[[ Source material open ]]
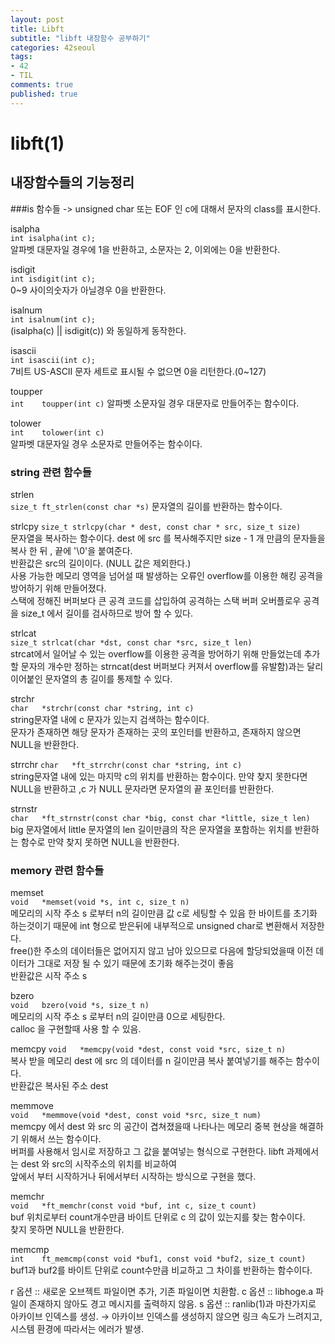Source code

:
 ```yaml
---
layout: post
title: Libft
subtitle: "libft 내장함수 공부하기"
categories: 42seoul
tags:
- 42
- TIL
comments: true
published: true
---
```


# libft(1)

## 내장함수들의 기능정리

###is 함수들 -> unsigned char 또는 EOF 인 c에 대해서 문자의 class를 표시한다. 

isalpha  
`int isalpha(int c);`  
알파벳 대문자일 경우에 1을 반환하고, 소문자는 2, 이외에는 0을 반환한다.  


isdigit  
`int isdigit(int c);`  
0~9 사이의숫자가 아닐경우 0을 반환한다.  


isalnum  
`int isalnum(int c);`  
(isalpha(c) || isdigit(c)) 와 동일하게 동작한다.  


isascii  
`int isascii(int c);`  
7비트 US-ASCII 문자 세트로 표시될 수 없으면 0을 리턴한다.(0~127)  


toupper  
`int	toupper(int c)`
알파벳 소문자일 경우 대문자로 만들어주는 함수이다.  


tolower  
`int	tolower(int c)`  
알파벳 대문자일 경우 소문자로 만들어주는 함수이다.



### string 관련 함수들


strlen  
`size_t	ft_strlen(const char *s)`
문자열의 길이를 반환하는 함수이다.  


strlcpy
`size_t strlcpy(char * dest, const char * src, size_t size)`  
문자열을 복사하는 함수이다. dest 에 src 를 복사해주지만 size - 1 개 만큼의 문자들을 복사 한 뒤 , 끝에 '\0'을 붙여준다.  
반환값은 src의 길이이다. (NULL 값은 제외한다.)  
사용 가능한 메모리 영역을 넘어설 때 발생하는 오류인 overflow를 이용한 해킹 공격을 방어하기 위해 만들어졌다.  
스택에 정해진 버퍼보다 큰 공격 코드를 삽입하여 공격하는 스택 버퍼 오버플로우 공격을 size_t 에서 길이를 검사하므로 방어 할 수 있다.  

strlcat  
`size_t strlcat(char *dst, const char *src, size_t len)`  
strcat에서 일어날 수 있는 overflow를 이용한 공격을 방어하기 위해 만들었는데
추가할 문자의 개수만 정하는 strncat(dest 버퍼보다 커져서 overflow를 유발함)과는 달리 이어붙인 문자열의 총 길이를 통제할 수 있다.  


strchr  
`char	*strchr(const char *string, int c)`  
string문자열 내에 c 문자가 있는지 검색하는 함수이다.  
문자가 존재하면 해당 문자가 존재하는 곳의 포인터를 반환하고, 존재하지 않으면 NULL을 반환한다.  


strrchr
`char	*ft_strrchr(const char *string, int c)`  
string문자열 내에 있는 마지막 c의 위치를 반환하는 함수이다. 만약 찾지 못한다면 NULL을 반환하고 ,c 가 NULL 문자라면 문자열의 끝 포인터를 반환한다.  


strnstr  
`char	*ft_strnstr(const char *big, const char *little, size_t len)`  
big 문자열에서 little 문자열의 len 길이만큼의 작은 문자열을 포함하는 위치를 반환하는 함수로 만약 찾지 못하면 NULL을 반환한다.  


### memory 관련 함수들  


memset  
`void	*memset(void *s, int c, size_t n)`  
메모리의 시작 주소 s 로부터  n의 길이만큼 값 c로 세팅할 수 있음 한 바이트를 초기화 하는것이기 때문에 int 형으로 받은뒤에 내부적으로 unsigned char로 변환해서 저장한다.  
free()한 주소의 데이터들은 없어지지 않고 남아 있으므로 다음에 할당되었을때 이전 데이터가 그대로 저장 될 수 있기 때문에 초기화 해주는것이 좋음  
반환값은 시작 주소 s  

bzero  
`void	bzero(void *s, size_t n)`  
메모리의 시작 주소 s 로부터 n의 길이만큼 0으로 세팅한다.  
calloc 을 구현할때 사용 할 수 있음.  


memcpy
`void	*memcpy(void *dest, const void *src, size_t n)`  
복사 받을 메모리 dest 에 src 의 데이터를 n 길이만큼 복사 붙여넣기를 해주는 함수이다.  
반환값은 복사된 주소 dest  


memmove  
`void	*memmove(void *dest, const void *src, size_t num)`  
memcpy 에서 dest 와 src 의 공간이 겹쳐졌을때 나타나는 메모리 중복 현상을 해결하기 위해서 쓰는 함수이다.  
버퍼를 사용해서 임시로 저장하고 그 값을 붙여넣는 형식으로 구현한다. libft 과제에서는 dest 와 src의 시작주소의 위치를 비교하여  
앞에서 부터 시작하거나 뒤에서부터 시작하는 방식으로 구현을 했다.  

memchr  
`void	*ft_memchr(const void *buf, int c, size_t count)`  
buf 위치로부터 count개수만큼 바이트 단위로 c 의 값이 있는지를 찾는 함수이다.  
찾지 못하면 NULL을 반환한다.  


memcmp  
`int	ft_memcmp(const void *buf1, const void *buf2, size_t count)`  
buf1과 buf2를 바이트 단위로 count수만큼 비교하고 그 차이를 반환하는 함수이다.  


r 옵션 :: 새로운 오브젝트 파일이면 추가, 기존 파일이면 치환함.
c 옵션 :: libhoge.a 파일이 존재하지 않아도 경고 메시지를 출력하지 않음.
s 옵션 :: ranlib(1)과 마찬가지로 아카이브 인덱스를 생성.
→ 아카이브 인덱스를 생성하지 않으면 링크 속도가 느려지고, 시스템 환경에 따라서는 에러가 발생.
[[ Source material closed ]]
[[ Source material open ]]
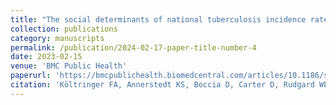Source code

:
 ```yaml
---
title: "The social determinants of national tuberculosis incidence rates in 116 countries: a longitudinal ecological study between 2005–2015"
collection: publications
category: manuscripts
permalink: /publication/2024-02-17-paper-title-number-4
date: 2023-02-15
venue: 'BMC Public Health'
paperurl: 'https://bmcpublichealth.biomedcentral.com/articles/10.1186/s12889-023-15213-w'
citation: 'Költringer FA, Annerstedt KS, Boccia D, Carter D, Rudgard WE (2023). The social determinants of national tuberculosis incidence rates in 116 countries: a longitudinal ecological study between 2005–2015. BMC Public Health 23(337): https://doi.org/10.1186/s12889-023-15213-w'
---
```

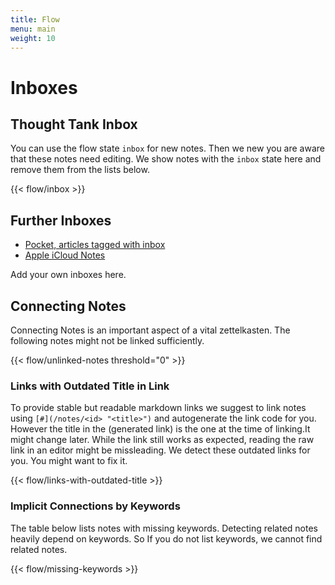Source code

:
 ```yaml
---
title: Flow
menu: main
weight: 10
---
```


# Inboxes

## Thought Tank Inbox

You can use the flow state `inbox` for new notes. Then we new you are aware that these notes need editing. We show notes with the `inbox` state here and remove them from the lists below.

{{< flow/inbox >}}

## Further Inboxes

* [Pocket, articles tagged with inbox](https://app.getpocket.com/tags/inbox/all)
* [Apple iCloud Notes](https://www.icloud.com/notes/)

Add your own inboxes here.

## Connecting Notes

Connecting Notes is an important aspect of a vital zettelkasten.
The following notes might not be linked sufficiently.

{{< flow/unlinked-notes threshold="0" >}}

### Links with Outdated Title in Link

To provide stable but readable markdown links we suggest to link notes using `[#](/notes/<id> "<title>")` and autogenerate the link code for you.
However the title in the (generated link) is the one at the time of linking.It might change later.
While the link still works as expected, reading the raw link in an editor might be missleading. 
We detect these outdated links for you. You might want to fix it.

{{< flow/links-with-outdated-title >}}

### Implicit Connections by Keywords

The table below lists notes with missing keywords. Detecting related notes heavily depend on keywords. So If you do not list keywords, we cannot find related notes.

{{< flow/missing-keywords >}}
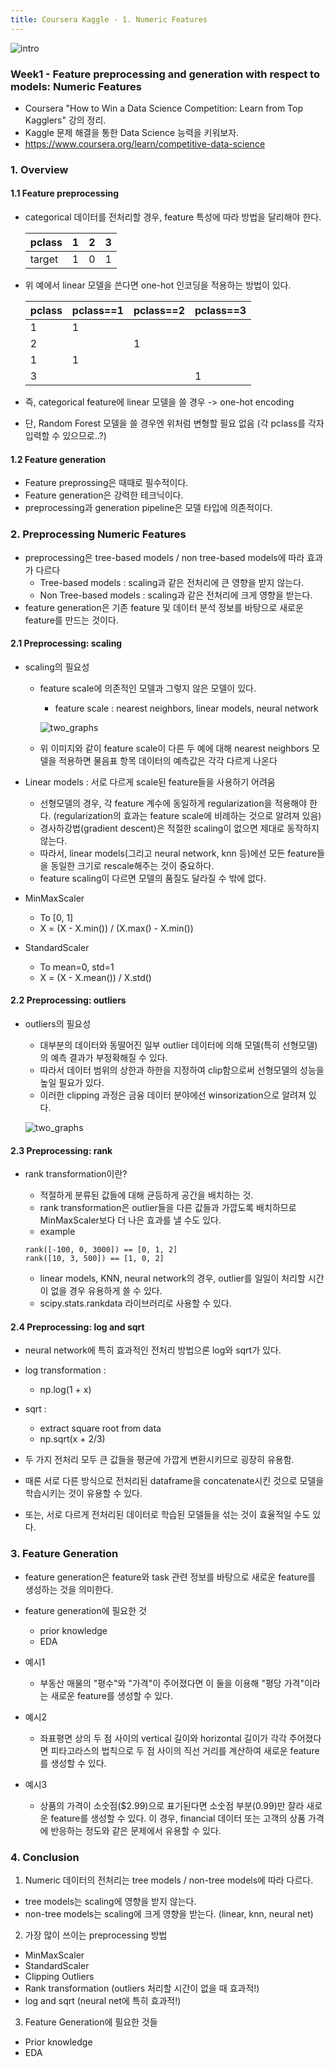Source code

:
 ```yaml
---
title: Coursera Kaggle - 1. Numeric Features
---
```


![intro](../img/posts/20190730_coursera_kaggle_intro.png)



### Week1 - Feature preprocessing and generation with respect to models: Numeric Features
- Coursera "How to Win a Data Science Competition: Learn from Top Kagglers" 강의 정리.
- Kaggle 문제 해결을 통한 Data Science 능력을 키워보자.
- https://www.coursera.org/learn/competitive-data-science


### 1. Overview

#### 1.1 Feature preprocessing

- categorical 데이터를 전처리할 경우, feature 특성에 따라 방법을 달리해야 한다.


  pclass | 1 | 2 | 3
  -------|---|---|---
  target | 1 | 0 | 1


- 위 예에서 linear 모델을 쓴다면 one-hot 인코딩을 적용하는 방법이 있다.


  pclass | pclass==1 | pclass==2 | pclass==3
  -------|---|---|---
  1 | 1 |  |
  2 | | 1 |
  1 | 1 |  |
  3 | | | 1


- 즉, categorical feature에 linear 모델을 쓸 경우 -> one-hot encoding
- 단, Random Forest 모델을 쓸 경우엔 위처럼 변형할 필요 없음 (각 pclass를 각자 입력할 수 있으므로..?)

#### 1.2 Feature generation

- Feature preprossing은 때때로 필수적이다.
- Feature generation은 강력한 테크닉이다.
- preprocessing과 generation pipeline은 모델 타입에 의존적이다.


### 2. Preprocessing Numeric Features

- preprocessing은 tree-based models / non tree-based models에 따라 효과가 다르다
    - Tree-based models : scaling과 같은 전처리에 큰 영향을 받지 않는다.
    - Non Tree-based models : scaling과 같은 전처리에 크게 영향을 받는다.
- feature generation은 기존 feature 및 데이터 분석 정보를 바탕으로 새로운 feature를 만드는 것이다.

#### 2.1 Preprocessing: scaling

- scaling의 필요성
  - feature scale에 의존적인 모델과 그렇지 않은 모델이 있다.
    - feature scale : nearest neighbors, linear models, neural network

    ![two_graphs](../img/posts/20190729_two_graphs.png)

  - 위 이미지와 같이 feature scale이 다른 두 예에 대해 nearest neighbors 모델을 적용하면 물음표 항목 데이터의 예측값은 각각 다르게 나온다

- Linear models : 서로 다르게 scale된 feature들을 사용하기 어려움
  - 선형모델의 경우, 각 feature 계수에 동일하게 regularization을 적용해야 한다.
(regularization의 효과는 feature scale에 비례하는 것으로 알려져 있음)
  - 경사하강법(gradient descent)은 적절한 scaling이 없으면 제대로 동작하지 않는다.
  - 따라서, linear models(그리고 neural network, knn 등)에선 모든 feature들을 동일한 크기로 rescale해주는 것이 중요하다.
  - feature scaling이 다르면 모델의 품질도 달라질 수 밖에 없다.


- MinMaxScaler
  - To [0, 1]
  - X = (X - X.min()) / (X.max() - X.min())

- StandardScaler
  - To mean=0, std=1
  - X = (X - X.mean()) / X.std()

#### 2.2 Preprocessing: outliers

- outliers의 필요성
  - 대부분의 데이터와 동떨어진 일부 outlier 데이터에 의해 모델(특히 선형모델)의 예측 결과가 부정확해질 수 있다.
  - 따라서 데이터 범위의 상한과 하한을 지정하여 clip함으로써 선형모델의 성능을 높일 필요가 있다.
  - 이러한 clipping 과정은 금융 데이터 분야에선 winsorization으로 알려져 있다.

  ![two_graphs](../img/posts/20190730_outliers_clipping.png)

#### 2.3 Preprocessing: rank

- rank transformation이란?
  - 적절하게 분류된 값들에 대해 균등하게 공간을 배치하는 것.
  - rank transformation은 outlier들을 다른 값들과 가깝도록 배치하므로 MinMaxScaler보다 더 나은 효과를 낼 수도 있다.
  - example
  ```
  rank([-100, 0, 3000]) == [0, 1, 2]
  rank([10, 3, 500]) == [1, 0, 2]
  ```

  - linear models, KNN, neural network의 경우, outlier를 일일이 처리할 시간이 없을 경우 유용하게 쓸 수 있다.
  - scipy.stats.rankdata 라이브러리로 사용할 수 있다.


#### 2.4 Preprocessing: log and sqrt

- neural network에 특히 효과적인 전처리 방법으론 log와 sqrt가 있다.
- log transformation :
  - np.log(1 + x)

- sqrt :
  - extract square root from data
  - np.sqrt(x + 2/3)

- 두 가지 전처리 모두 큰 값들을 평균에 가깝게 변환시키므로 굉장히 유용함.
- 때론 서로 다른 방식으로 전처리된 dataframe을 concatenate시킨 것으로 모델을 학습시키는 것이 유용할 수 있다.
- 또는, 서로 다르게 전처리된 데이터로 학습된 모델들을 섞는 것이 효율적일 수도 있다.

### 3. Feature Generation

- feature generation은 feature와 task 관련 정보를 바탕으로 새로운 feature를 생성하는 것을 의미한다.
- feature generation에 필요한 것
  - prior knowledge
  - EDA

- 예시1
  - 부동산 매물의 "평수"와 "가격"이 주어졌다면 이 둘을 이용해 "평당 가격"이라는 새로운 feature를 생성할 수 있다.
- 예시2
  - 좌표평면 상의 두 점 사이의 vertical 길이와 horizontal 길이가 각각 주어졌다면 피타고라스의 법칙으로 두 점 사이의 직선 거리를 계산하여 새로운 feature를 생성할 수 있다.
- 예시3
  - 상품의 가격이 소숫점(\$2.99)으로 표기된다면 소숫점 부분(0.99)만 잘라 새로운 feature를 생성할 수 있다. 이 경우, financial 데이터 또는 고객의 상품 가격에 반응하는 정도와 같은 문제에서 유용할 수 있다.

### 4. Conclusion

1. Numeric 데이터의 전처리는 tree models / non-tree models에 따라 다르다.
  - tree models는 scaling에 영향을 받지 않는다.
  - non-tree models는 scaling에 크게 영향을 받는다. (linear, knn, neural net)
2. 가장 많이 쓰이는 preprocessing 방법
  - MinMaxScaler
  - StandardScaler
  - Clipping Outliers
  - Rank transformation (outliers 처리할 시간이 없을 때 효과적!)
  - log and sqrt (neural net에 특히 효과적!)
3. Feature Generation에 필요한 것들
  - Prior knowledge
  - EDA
[[ Source material closed ]]
When the line with "- feature generation은 기존" is reached in the data above, start copying there, and copy each line exactly until the line with "- 두 가지 전처리 모두 큰 값들을 평균에 가깝게 변환시키므로 굉장히 유용함." has been copied; copy nothing else.

> Reply
- feature generation은 기존 feature 및 데이터 분석 정보를 바탕으로 새로운 feature를 만드는 것이다.

#### 2.1 Preprocessing: scaling

- scaling의 필요성
  - feature scale에 의존적인 모델과 그렇지 않은 모델이 있다.
    - feature scale : nearest neighbors, linear models, neural network

    ![two_graphs](../img/posts/20190729_two_graphs.png)

  - 위 이미지와 같이 feature scale이 다른 두 예에 대해 nearest neighbors 모델을 적용하면 물음표 항목 데이터의 예측값은 각각 다르게 나온다

- Linear models : 서로 다르게 scale된 feature들을 사용하기 어려움
  - 선형모델의 경우, 각 feature 계수에 동일하게 regularization을 적용해야 한다.
(regularization의 효과는 feature scale에 비례하는 것으로 알려져 있음)
  - 경사하강법(gradient descent)은 적절한 scaling이 없으면 제대로 동작하지 않는다.
  - 따라서, linear models(그리고 neural network, knn 등)에선 모든 feature들을 동일한 크기로 rescale해주는 것이 중요하다.
  - feature scaling이 다르면 모델의 품질도 달라질 수 밖에 없다.


- MinMaxScaler
  - To [0, 1]
  - X = (X - X.min()) / (X.max() - X.min())

- StandardScaler
  - To mean=0, std=1
  - X = (X - X.mean()) / X.std()

#### 2.2 Preprocessing: outliers

- outliers의 필요성
  - 대부분의 데이터와 동떨어진 일부 outlier 데이터에 의해 모델(특히 선형모델)의 예측 결과가 부정확해질 수 있다.
  - 따라서 데이터 범위의 상한과 하한을 지정하여 clip함으로써 선형모델의 성능을 높일 필요가 있다.
  - 이러한 clipping 과정은 금융 데이터 분야에선 winsorization으로 알려져 있다.

  ![two_graphs](../img/posts/20190730_outliers_clipping.png)

#### 2.3 Preprocessing: rank

- rank transformation이란?
  - 적절하게 분류된 값들에 대해 균등하게 공간을 배치하는 것.
  - rank transformation은 outlier들을 다른 값들과 가깝도록 배치하므로 MinMaxScaler보다 더 나은 효과를 낼 수도 있다.
  - example
  ```
  rank([-100, 0, 3000]) == [0, 1, 2]
  rank([10, 3, 500]) == [1, 0, 2]
  ```

  - linear models, KNN, neural network의 경우, outlier를 일일이 처리할 시간이 없을 경우 유용하게 쓸 수 있다.
  - scipy.stats.rankdata 라이브러리로 사용할 수 있다.


#### 2.4 Preprocessing: log and sqrt

- neural network에 특히 효과적인 전처리 방법으론 log와 sqrt가 있다.
- log transformation :
  - np.log(1 + x)

- sqrt :
  - extract square root from data
  - np.sqrt(x + 2/3)

- 두 가지 전처리 모두 큰 값들을 평균에 가깝게 변환시키므로 굉장히 유용함.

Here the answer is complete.